Analyse Nike Pour la compet Route Testing

Vaporfly Next% VS Alphafly Next% : le comparatif

Avec la sortie du modèle « Ineos » de l’Alphafly, la fameuse paire avec laquelle Eliud Kipchoge a « brisé », certes non officiellement, la barrière des 2 heures sur marathon en 2019, nous avons pensé que revenir sur les caractéristiques de cette chaussure finalement assez méconnue était une bonne idée. 

Pour cela, nous l’avons comparée à la Vaporfly Next%, l’autre chaussure à plaque carbone de Nike, qu’on ne présente plus (NDLR : si jamais vous voulez quand même en savoir plus sur la Next, vous pouvez lire notre article à son sujet ici

En effet, si la Vaporfly est unanimement plébiscitée, reconnue comme la meilleure running jamais conçue, l’Alphafly, elle, a reçu des avis plus divergents. Certains athlètes sponsorisés par Nike sont ainsi restés fidèles à la Vaporfly, même sur marathon (Bekele, Mo Farah…) quand d’autres ont basculé sur l’Alphafly sur des distances plus courtes (Vincent Luis, pour ne citer que lui)

Nous avons voulu comprendre les raisons de ces choix et de ces avis contrastés concernant l’Alphafly. Cette dernière a quand même été conçue en fonction des avis et des retours de Kipchoge himself et on imagine mal Nike créer une chaussure pour rien… 

Pourquoi avoir sorti l’Alphafly alors que la Vaporfly était déjà ultra performante ? Quelles différences existent-ils entre les deux paires ? Pour quelle utilisation ? Quel ressenti au pied ? 

Éléments de réponse : 

Caractéristiques technologiques 

Si l’Alphafly reprend les codes de la Vaporfly, avec l’inévitable présence du désormais célèbre combo plaque carbone + mousse ZoomX, permettant d’optimiser au maximum la balance entre amorti et fort retour d’énergie à chaque foulée, elle s’en distingue sur de nombreux points. 

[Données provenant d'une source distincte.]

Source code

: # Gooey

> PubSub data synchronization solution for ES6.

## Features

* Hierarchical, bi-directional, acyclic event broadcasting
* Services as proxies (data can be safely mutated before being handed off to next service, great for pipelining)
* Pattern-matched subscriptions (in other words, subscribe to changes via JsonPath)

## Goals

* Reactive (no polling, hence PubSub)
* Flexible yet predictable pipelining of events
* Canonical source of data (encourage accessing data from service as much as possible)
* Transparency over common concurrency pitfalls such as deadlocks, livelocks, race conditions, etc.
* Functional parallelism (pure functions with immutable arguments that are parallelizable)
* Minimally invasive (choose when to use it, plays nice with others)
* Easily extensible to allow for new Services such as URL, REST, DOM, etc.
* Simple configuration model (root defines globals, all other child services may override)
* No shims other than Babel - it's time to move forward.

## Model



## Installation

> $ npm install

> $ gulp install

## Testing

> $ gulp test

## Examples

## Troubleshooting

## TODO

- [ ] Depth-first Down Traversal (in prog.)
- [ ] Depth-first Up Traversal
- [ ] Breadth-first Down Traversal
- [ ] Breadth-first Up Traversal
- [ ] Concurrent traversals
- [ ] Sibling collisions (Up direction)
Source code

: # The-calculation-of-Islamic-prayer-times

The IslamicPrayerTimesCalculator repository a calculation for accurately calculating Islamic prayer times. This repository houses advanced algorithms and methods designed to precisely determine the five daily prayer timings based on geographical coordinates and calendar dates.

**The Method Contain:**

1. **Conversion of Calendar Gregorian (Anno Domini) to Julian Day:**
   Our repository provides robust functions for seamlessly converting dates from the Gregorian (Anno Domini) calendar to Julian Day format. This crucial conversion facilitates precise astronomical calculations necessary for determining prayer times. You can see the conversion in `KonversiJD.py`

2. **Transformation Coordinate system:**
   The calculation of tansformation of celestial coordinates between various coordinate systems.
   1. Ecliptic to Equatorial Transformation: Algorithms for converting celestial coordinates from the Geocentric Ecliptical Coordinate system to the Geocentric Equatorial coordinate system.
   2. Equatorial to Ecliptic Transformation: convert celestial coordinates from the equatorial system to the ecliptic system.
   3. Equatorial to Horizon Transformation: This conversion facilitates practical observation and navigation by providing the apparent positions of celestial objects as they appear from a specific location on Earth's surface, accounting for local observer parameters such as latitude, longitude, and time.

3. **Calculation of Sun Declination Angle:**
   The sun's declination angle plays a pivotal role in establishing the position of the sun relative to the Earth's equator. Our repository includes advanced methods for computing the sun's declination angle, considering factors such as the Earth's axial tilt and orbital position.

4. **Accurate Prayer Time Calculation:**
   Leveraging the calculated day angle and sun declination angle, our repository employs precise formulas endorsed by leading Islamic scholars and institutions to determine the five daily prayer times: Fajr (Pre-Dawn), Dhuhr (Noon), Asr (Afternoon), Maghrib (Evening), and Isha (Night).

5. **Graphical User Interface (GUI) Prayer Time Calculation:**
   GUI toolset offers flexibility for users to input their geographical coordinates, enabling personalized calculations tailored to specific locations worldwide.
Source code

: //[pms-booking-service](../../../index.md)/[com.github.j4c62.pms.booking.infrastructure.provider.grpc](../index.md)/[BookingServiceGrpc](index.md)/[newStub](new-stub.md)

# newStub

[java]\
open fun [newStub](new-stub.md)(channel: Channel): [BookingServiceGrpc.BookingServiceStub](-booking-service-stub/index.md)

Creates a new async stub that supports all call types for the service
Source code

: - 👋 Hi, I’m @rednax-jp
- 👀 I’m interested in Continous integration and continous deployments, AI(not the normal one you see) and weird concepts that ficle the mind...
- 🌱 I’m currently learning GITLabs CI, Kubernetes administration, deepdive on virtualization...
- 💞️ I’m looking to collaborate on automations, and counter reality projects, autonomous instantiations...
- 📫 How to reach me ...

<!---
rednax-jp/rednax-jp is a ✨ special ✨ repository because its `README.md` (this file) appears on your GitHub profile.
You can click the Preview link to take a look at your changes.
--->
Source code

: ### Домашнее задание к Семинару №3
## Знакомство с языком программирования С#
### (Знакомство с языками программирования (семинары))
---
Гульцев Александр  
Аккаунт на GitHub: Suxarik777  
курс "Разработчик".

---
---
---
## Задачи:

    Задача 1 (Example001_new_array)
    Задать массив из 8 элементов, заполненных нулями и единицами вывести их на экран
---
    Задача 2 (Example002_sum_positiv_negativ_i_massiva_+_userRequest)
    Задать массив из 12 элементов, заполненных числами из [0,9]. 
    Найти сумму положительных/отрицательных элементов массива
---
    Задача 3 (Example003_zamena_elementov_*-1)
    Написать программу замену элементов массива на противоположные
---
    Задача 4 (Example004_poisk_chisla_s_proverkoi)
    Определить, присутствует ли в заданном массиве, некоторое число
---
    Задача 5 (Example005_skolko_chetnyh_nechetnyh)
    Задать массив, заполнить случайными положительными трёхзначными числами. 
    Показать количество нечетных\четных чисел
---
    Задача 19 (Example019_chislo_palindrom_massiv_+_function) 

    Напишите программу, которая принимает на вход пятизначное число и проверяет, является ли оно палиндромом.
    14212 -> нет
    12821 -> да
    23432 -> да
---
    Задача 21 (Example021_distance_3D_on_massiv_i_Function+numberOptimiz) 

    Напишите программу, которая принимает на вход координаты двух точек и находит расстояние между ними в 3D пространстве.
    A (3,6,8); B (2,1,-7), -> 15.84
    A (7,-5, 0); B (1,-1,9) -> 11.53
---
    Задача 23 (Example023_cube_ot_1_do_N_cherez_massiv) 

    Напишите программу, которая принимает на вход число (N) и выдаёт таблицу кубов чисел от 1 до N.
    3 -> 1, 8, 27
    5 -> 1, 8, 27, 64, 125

La principale différence est évidemment la présence des 2 bulles d’air (appelées modules Air Zoom) à l’avant de la chaussure, qui, comme sur la Tempo Next%, ont pour but principal d’améliorer l’amorti et de favoriser la propulsion vers l’avant. D’une manière générale, tout sur l’Alphafly a pour vocation à réduire la dépense énergétique et à améliorer l’économie de course. Normal quand on sait que cette chaussure est initialement conçue pour courir sur des distances longues, où le chrono se décide souvent sur les derniers kilomètres. En clair, si tu arrives plus frais (ou plutôt moins crevé) au 35ème kilomètre de ton marathon, il y a de grandes chances que tu battes ton record. C’est l’esprit de la chaussure. 

Les Air Pods, sans fil également.

Cet ajout de modules Air Zoom sous la semelle est accompagné d’une addition de mousse ZoomX. Pour ne pas trop alourdir la chaussure comparée à la Vaporfly, le mesh a été changé et allégé. L’empeigne voit ainsi son poids diminuer avec un FlyKnit encore plus léger nommé AtomKnit.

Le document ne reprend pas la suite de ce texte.